Individual application failover

The next strategy allows individual applications to make an autonomous decision to fail over all of its components together, shown in Figure 2. This removes the latency tradeoff from the previous strategy by keeping all of the application components in the same Region. It also significantly reduces the complexity by only having two possible configurations per application. Additionally, applications can be failed over to another Region without updating their configuration by using approaches like Amazon Route 53 DNS failover, removing the unreliability of runtime configuration updates.

Application 3 experiences an impairment and fails over to the secondary Region.

Figure 2. Application 3 experiences an impairment and fails over to the secondary Region

However, allowing individual applications to make their own failover decision can introduce the same modal behavior we saw with component-level failover, just in a different dimension. In the worst case, 50% of the applications in a user story could fail over while 50% don’t, meaning every application interaction could be a cross-Region request, shown in Figure 3.

The worst-case scenario of allowing applications to make failover decisions independently.

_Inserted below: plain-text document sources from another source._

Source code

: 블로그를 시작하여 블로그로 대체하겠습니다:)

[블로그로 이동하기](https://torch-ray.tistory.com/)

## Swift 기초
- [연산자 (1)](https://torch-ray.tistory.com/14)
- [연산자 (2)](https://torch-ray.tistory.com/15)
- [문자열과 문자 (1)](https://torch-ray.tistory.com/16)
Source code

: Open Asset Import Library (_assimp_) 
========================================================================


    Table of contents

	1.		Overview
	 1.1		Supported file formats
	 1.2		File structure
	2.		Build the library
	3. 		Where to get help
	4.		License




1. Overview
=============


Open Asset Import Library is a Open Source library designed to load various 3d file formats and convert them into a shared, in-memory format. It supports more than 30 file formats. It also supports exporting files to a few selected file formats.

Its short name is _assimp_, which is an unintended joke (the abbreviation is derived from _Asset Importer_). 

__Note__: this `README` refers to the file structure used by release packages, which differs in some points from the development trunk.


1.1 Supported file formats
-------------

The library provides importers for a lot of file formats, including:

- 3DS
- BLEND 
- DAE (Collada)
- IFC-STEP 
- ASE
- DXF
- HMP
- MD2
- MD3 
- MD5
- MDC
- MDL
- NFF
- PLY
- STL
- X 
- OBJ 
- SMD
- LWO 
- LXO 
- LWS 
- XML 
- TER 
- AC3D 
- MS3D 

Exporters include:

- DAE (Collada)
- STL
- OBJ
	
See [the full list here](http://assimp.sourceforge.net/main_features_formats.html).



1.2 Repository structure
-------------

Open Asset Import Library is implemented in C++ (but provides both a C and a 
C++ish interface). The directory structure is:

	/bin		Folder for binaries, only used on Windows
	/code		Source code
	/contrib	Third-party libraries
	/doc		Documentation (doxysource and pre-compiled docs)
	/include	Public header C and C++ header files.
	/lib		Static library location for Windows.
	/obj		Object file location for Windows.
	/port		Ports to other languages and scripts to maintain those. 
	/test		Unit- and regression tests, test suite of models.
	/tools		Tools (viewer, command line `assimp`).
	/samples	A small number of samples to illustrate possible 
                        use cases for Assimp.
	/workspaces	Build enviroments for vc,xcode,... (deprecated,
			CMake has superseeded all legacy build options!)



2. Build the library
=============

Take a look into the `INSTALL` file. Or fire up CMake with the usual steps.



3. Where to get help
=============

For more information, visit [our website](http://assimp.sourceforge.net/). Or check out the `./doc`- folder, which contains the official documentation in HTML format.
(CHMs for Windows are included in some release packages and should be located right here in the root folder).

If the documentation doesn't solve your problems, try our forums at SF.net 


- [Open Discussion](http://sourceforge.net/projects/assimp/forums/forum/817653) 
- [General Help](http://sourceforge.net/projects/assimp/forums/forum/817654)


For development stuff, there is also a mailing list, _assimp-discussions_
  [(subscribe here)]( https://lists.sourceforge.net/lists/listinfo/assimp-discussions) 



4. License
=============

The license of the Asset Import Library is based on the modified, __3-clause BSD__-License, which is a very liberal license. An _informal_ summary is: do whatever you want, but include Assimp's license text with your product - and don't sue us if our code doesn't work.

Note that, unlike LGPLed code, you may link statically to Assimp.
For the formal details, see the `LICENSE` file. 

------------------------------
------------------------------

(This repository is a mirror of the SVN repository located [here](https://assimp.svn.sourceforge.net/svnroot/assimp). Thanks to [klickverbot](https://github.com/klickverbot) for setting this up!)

Figure 3. The worst-case scenario of allowing applications to make failover decisions independently

Additionally, while this approach removes the complexity of the component failover approach, it still exhibits a level of similar complexity, albeit smaller, by having 2N-1 combinations of application locations across Regions, also making this approach difficult to test and coordinate.

Dependency graph failover

To solve the complexity of the previous strategy, you might decide to coordinate failover of all applications that support a user story as a single unit. We call this a dependency graph and it ensures that all applications that interact with each other will always be in the same Region, as shown in Figure 4.

A dependency graph of applications that all support user story "A".

Figure 4. A dependency graph of applications that all support user story “A”

While this solves the previous latency, modal behavior, and complexity tradeoffs, it comes with its own challenges. In a portfolio with multiple user stories and applications, this graph can be very large and discovering each dependency, especially infrequently used ones, can be difficult. In fact, seemingly unrelated dependency graphs can be connected by a single vertex that is shared between them, as shown in Figure 5.

Two unrelated user stories share a dependency on Application 4, requiring both dependency graphs to failover if either experience an impairment.

Figure 5. Two unrelated user stories share a dependency on Application 4, requiring both dependency graphs to failover if either experience an impairment

For example, if every user story you provide depends on a single authentication and authorization system, when one graph of applications needs to failover, then so does the entire authorization system. In turn, every other user story that depends on that authorization system needs to fail over as well. To mitigate this, you might implement independent replicas of these types of applications in each Region, if possible, to remove edges from the dependency graph.

Entire portfolio failover

The final strategy is failing over an entire application portfolio, whether or not applications are impacted or have any interaction with those that are, as shown in Figure 6. This strategy helps remove the operational burden of creating and maintaining dependency graphs for every user story your business supports.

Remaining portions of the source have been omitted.